„Tatort“ Zürich: Christbaum, Kerzen, Familie
Weihnachten herrscht in Zürich, wie
vor zwei Wochen in Bremen. Und es gibt ein Zusammentreffen von Tatort-Kommissarin und Ex-Polizeiruf-Ermittler. Lucas
Gregorowicz spielt Marek Kowalski, der Isabelle Grandjean (Anna Pieri Zürcher) auf dem Weihnachtsmarkt beobachtet,
das Anklampfern führt zur gemeinsamen Nacht. Und zu
Nachrichten und Anrufen von Marek, aber auch solchen, die anonym oder mit verzerrter Stimme erfolgen. Über pathetisch in einem Brief verschickte
Koordinaten mit beigegebenem Sinnspruch wird die Ermittlerin zur ermittlungsstiftenden Leiche
gelotst. Tot ist ein altgedienter Heinz aus einer Firma, die nach Verkauf an
einen „amerikanischen Hedgefonds“ Leute entlassen hat, darunter den
Heinz.
Die Leiche ist auf mythisch getrimmt mit Münze im Mund, dem
Charonspfennig für den titelgebenden Fährmann, der die Überfahrt ins Reich des
Hades regelt.
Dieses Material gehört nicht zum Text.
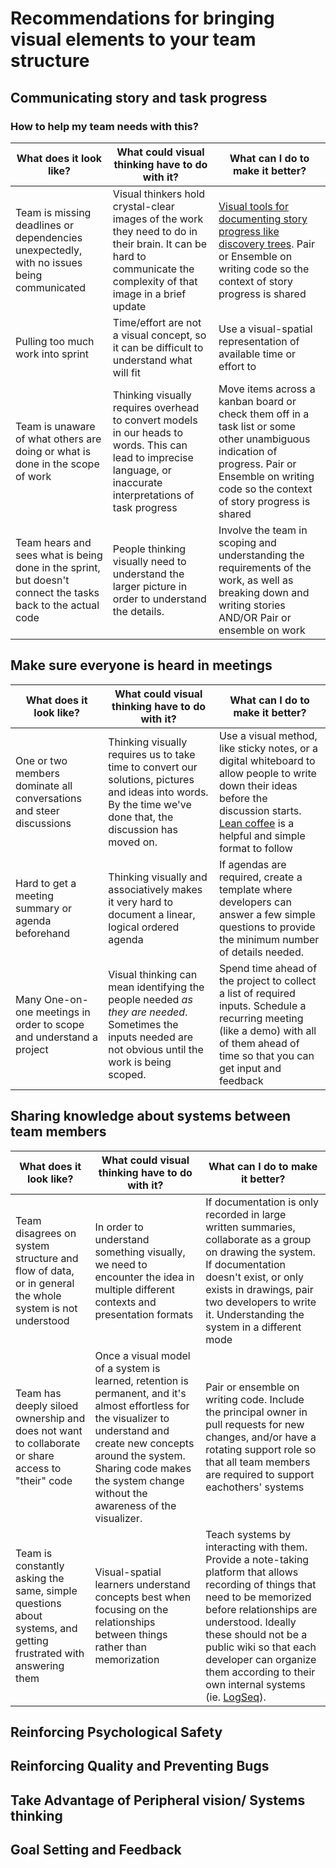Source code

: # Recommendations for bringing visual elements to your team structure

## Communicating story and task progress
### How to help my team needs with this?
| What does it look like? | What could visual thinking have to do with it? | What can I do to make it better? |
| ----------- | ----------- | ----------- | 
| Team is missing deadlines or dependencies unexpectedly, with no issues being communicated | Visual thinkers hold crystal-clear images of the work they need to do in their brain. It can be hard to communicate the complexity of that image in a brief update | [Visual tools for documenting story progress like discovery trees](https://www.industriallogic.com/blog/discovery-trees/). Pair or Ensemble on writing code so the context of story progress is shared |
| Pulling too much work into sprint | Time/effort are not a visual concept, so it can be difficult to understand what will fit | Use a visual-spatial representation of available time or effort to  |
| Team is unaware of what others are doing or what is done in the scope of work | Thinking visually requires overhead to convert models in our heads to words. This can lead to imprecise language, or inaccurate interpretations of task progress | Move items across a kanban board or check them off in a task list or some other unambiguous indication of progress. Pair or Ensemble on writing code so the context of story progress is shared |
| Team hears and sees what is being done in the sprint, but doesn't connect the tasks back to the actual code | People thinking visually need to understand the larger picture in order to understand the details. | Involve the team in scoping and understanding the requirements of the work, as well as breaking down and writing stories AND/OR Pair or ensemble on work |

## Make sure everyone is heard in meetings
| What does it look like? | What could visual thinking have to do with it? | What can I do to make it better? |
| ----------- | ----------- | ----------- | 
| One or two members dominate all conversations and steer discussions | Thinking visually requires us to take time to convert our solutions, pictures and ideas into words. By the time we've done that, the discussion has moved on. | Use a visual method, like sticky notes, or a digital whiteboard to allow people to write down their ideas before the discussion starts. [Lean coffee](https://agilecoffee.com/leancoffee/) is a helpful and simple format to follow |
| Hard to get a meeting summary or agenda beforehand | Thinking visually and associatively makes it very hard to document a linear, logical ordered agenda | If agendas are required, create a template where developers can answer a few simple questions to provide the minimum number of details needed. |
| Many One-on-one meetings in order to scope and understand a project | Visual thinking can mean identifying the people needed _as they are needed_. Sometimes the inputs needed are not obvious until the work is being scoped. | Spend time ahead of the project to collect a list of required inputs. Schedule a recurring meeting (like a demo) with all of them ahead of time so that you can get input and feedback |

## Sharing knowledge about systems between team members
| What does it look like? | What could visual thinking have to do with it? | What can I do to make it better? |
| ----------- | ----------- | ----------- | 
| Team disagrees on system structure and flow of data, or in general the whole system is not understood | In order to understand something visually, we need to encounter the idea in multiple different contexts and presentation formats | If documentation is only recorded in large written summaries, collaborate as a group on drawing the system. If documentation doesn't exist, or only exists in drawings, pair two developers to write it. Understanding the system in a different mode |
| Team has deeply siloed ownership and does not want to collaborate or share access to "their" code | Once a visual model of a system is learned, retention is permanent, and it's almost effortless for the visualizer to understand and create new concepts around the system. Sharing code makes the system change without the awareness of the visualizer. | Pair or ensemble on writing code. Include the principal owner in pull requests for new changes, and/or have a rotating support role so that all team members are required to support eachothers' systems |
| Team is constantly asking the same, simple questions about systems, and getting frustrated with answering them | Visual-spatial learners understand concepts best when focusing on the relationships between things rather than memorization | Teach systems by interacting with them. Provide a note-taking platform that allows recording of things that need to be memorized before relationships are understood. Ideally these should not be a public wiki so that each developer can organize them according to their own internal systems (ie. [LogSeq](https://logseq.com/)). |

## Reinforcing Psychological Safety
## Reinforcing Quality and Preventing Bugs
## Take Advantage of Peripheral vision/ Systems thinking
## Goal Setting and Feedback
Grandjean wird an den Fall erinnert, der ihr frühen Ruhm
eingebracht hat. Damals ging es um einen Arbeitsvermittler, der im Verhör Morde
gestand und sich später im Gefängnis das Leben nahm. Denn der Mann war
unschuldig, wie Grandjean nun von der verzerrten unbekannten Stimme vernehmen
muss, die davon redet, die Beweise seinerzeit für sie drapiert zu haben.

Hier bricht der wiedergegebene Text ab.